Retailers could upload their details (like the business name) to a platform. Then a GAN model for deepfake speech synthesis, like WaveNet(a vocoder developed by DeepMind in 2016), or Tacotron (a text-to-speech algorithm created by Google in 2017) might have been used to generate the appropriate audio clip for every retailer in SRK’s voice. This voice was then ultimately lip-synced with the video to make the final clip for the ad.
However, for creating such an ad campaign certainly has numerous challenges to overcome.
“This campaign was the most stringent test of our AI yet, in multiple ways. The tech tends to be very sensitive to slight changes in position and lighting. Because we had to create avatars of Shah Rukh in 5 different positions, each of them in the middle of an extended act, such slight changes between the training data and the actual ad were inevitable. So we had to make the tech much more robust, which ultimately involved us writing whole new AI models from scratch," says Rephrase AI co-founder Nisheeth Lahoti.
“Also, store names are a mix of English and Hindi words, which posed a bit of a problem because until recently, our multilingual models were notably worse than our monolingual (particularly English-language) ones. We've closed this gap substantially in the last few months, and particularly rapidly in preparation for this campaign.”

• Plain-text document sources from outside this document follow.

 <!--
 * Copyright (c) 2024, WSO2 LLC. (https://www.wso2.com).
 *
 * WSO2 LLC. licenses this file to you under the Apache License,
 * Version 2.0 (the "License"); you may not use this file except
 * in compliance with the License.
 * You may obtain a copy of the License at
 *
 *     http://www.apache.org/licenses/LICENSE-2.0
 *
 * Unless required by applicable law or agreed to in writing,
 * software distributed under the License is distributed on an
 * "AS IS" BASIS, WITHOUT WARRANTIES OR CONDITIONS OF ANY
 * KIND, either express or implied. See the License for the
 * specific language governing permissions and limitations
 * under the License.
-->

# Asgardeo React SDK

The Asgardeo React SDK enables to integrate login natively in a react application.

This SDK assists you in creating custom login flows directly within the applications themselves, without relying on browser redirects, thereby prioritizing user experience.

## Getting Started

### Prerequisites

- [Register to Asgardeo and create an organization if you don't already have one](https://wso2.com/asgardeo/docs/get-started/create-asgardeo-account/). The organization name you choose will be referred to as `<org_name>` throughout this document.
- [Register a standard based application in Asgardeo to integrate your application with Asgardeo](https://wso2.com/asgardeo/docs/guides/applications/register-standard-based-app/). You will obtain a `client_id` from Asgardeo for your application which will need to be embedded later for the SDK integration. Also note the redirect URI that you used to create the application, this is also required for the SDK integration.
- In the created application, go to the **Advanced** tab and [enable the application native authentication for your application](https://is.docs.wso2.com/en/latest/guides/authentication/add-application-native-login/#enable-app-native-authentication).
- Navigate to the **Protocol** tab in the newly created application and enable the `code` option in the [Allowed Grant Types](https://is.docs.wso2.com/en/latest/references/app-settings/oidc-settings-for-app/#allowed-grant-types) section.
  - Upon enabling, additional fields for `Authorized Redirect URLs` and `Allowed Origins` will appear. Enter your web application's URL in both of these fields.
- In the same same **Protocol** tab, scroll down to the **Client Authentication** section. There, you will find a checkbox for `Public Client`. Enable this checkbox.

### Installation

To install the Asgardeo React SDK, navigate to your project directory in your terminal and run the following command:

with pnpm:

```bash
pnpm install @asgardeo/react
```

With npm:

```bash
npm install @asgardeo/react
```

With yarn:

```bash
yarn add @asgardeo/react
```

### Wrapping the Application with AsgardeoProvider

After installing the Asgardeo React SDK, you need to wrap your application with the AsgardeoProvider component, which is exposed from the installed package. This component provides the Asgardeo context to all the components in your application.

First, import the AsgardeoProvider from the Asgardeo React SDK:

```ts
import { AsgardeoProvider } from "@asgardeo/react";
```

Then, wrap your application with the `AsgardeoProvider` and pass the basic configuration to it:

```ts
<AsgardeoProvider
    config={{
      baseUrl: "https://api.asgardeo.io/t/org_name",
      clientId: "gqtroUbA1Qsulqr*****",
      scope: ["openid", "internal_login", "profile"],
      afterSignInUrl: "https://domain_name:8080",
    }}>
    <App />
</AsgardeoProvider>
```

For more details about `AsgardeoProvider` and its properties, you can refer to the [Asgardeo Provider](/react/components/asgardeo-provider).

"Finally, the state of voice cloning worldwide for such a multilingual setup leaves a lot to be desired. So, we'd started an in-house project to clone voices. But we expected it to take a few months to get to production-level quality, if it ever got there at all. Even in our wildest dreams we couldn't have imagined that we'd end up deploying and using it less than a month after starting the project," he added.
It is an undeniable fact that the ethical and legal concerns regarding the usage of synthetic media, deepfakes and digital avatars, must face public discourse, as its ability to be misused is widely documented. Nevertheless, one has to accept the reality, that we have entered into a new era of AI-driven advertisements.